Intelligent glazing for room lighting and temperature control. Unlike conventional systems, intelligent glazing is active. Some available switchable glazings, namely polymer dispersed liquid crystals, polymer stabilized liquid crystals, and suspended particle devices (SPD), are based on active aligning of molecules. PDLC is based on light scattering and can only be switched between a transparent and a translucent (milky) state, which is in fact mainly suitable for indoor applications. SPD and EC technologies are based on light absorption, which leads to temperature increase inside windows, and thus undesired radiation heating effects toward the room in summer. For all systems, the transmission contrast $T_{\text{max}}/T_{\text{min}}$ is very different: 6 to 60 for EC, 1.5 for PDLC, 60 for SPD, and 7300 for our MEMS arrays. Electrochromic technologies cannot be produced without undesired coloring (not color neutral) and are very slow (switching time in range of an hour under $-5°\mathrm{C}$). Compared to our technology, both competing types (light absorbing and scattering) do not have additional benefits of personalized light steering. Note that in case of power failure, PDLC and SPD windows are not transparent and EC windows may be not fully transparent—or in the worst case nearly opaque. Nontransparent windows in emergency cases are potentially very dangerous. Our smart micromirror glazing can avoid these disadvantages and risks. Note that tri-stable scattering type liquid crystal displays have been developed by Wang et al.,³³ capable of retaining the transparent and opaque states without voltage. In future, this could reduce energy consumption, enormously. As of present, they are unfortunately still not color neutral and not available on larger area.

In general, our smart MEMS glazing is by far more progressive and successful in energy saving in lighting, air condition, and heating systems: (i) in summer, illuminating only the area close to present persons minimizes the incoming heat, (ii) vertical metal mirrors reflect valuable mid-IR back into the room at night in winter, (iii) heating with solar IR in winter, and (iv) avoiding artificial light in many cases. In our previous publication,⁶ we compared our smart innovation with other shading systems.

8.

Summary

Our MOEMS micromirror arrays for active smart windows have the following advantages: (i) much higher actuation speed and much larger operating temperature range than electrochromic systems, (ii) insensitivity to wind in contrast to external active sun blinds, (iii) low-power consumption in comparison with systems based on all other concepts, (iv) no heating of the window in contrast to thermochromic, chemochromic, and electrochromic systems, which are based on absorption, (v) color neutrality in contrast to electrochromic technologies, and (vi) the most important advantage of a huge ${\mathrm{CO}}_2$ saving potential up to 30% and an energy saving potential up to 35%, if applied in smart buildings. The energy saving results from savings in artificial lighting, air conditioning, and heating generated by the novel smart glazing based on micromirror arrays. The electrostatic actuation only requires a minimum in electrical energy: the low-power consumption of as low as $0.2\mathrm{mW}/{\mathrm{m}}^2$ and actuation voltages of as low as 12 V. A lab demonstrator was reported as well as a function demonstrator revealing subfield addressing with 64 individual fields.
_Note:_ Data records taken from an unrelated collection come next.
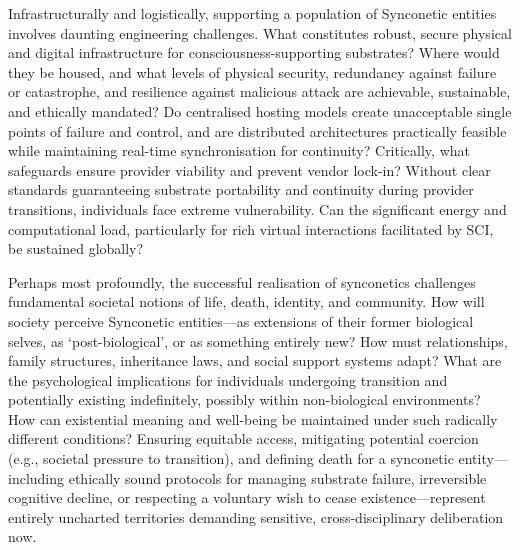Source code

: \documentclass[10pt]{article}
\begin{document}
\begin{sloppypar}
  Infrastructurally and logistically, supporting a population of Synconetic entities involves daunting engineering challenges. What constitutes robust, secure physical and digital infrastructure for consciousness-supporting substrates? Where would they be housed, and what levels of physical security, redundancy against failure or catastrophe, and resilience against malicious attack are achievable, sustainable, and ethically mandated? Do centralised hosting models create unacceptable single points of failure and control, and are distributed architectures practically feasible while maintaining real-time synchronisation for continuity? Critically, what safeguards ensure provider viability and prevent vendor lock-in? Without clear standards guaranteeing substrate portability and continuity during provider transitions, individuals face extreme vulnerability. Can the significant energy and computational load, particularly for rich virtual interactions facilitated by SCI, be sustained globally?

  Perhaps most profoundly, the successful realisation of synconetics challenges fundamental societal notions of life, death, identity, and community. How will society perceive Synconetic entities—as extensions of their former biological selves, as ‘post-biological’, or as something entirely new? How must relationships, family structures, inheritance laws, and social support systems adapt? What are the psychological implications for individuals undergoing transition and potentially existing indefinitely, possibly within non-biological environments? How can existential meaning and well-being be maintained under such radically different conditions? Ensuring equitable access, mitigating potential coercion (e.g., societal pressure to transition), and defining death for a synconetic entity—including ethically sound protocols for managing substrate failure, irreversible cognitive decline, or respecting a voluntary wish to cease existence—represent entirely uncharted territories demanding sensitive, cross-disciplinary deliberation now.


\end{sloppypar}
\end{document}
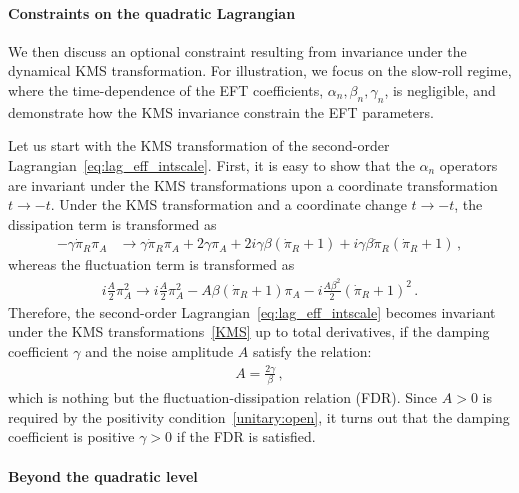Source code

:\documentclass[a4paper,11pt]{article}
\begin{document}
\paragraph{Constraints on the quadratic Lagrangian}

We then discuss an optional constraint resulting from invariance under the dynamical KMS transformation. For illustration, we focus on the slow-roll regime, where the time-dependence of the EFT coefficients, $\alpha_n, \beta_n, \gamma_n$, is negligible, and demonstrate how the KMS invariance constrain the EFT parameters.

\medskip
Let us start with the KMS transformation of 
the second-order Lagrangian~\eqref{eq:lag_eff_intscale}. 
First, it is easy to show that the $\alpha_n$ operators are invariant under the KMS transformations upon a coordinate transformation $t\to-t$. 
Under the KMS transformation and a coordinate change $t\to-t$, the dissipation term is transformed as 
\begin{align}
 -\gamma\dot{\pi}_R\pi_A 
 &\to \gamma\dot{\pi}_R\pi_A 
 +2\gamma\pi_A+2i\gamma\beta(\dot{\pi}_R+1)
 + i\gamma\beta\dot{\pi}_R(\dot{\pi}_R+1)\,,
\end{align}
whereas the fluctuation term is transformed as
\begin{align}
 i\frac{A}{2}\pi_A^2 
 \to i\frac{A}{2}\pi_A^2 
-A\beta(\dot{\pi}_R+1)\pi_A
 - i\frac{A\beta^2}{2}(\dot{\pi}_R+1)^2\,.
\end{align}
Therefore, the second-order Lagrangian~\eqref{eq:lag_eff_intscale} becomes 
invariant under the KMS transformations~\eqref{KMS} up to total derivatives,
if the damping coefficient $\gamma$ and the noise amplitude $A$ satisfy the relation:
\begin{align}
A=\frac{2\gamma}{\beta}\,,
\end{align}
which is nothing but the fluctuation-dissipation relation (FDR). 
Since $A>0$ is required by the positivity condition~\eqref{unitary:open}, it turns out that the damping coefficient is positive $\gamma>0$ if the FDR is satisfied. 


\paragraph{Beyond the quadratic level}
\end{document}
Rapid aging tests of micromirror structure were performed to study reliability, demonstrating sustainability, robustness, and long lifetimes of the micromirror arrays for future application. The micromirrors have endured and survived through the most demanding test conditions (mechanical vibrations $>12.000\mathrm{h}$ at 3278 Hz, extreme temperatures $-80°\mathrm{C}$ to $+120°\mathrm{C}$, multiple temperature cycles, and long-term electrical actuation for $>{10}^9$ open close cycles). These results consequently validate the reliability of micromirror arrays—in future applications in active windows—far beyond 40 years, as well as their robustness during transportation, installation, and against all the vibration influences in buildings.